■ Task to carry out
Repeat every record exactly, but omit the images.

Document images with source code:
▬▬▬
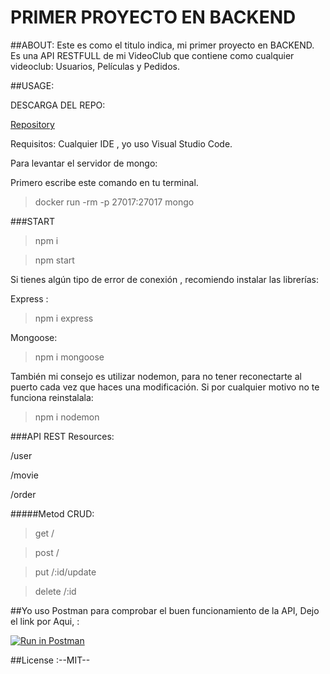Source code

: # PRIMER PROYECTO EN BACKEND


##ABOUT:
Este es como el titulo indica, mi primer proyecto en BACKEND.
Es una API RESTFULL de mi VideoClub que contiene como cualquier videoclub:
Usuarios, Películas y Pedidos.


##USAGE:

DESCARGA DEL REPO:

[Repository](https://github.com/T-zemmari/Backend-Gestion-De-Usuarios-Peliculas-Y-pedidos)

Requisitos:
Cualquier IDE , yo uso Visual Studio Code.


Para levantar el servidor de mongo:

Primero escribe este comando en tu terminal.
>docker run -rm -p 27017:27017 mongo

###START
> npm i

>npm start


Si tienes algún tipo de error de conexión , recomiendo instalar las librerías:

Express :

> npm i express

Mongoose:

>npm i mongoose

También mi consejo es utilizar nodemon, para no tener reconectarte al  puerto  cada vez que haces una modificación.
Si por cualquier motivo no te funciona reinstalala:

> npm i nodemon

###API REST
Resources:

/user

/movie

/order

#####Metod CRUD:



>get   /

>post  /

>put  /:id/update

>delete  /:id

##Yo uso Postman para comprobar el buen funcionamiento de la API,
Dejo el link por Aqui, : 

[![Run in Postman](https://run.pstmn.io/button.svg)](https://app.getpostman.com/run-collection/4a1748774181674f4183)

##License :--MIT--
▬▬▬
■ Answer section
Source code

: # PRIMER PROYECTO EN BACKEND


##ABOUT:
Este es como el titulo indica, mi primer proyecto en BACKEND.
Es una API RESTFULL de mi VideoClub que contiene como cualquier videoclub:
Usuarios, Películas y Pedidos.


##USAGE:

DESCARGA DEL REPO:

[Repository](https://github.com/T-zemmari/Backend-Gestion-De-Usuarios-Peliculas-Y-pedidos)

Requisitos:
Cualquier IDE , yo uso Visual Studio Code.


Para levantar el servidor de mongo:

Primero escribe este comando en tu terminal.
>docker run -rm -p 27017:27017 mongo

###START
> npm i

>npm start


Si tienes algún tipo de error de conexión , recomiendo instalar las librerías:

Express :

> npm i express

Mongoose:

>npm i mongoose

También mi consejo es utilizar nodemon, para no tener reconectarte al  puerto  cada vez que haces una modificación.
Si por cualquier motivo no te funciona reinstalala:

> npm i nodemon

###API REST
Resources:

/user

/movie

/order

#####Metod CRUD:



>get   /

>post  /

>put  /:id/update

>delete  /:id

##Yo uso Postman para comprobar el buen funcionamiento de la API,
Dejo el link por Aqui, : 

[![Run in Postman](https://run.pstmn.io/button.svg)](https://app.getpostman.com/run-collection/4a1748774181674f4183)

##License :--MIT--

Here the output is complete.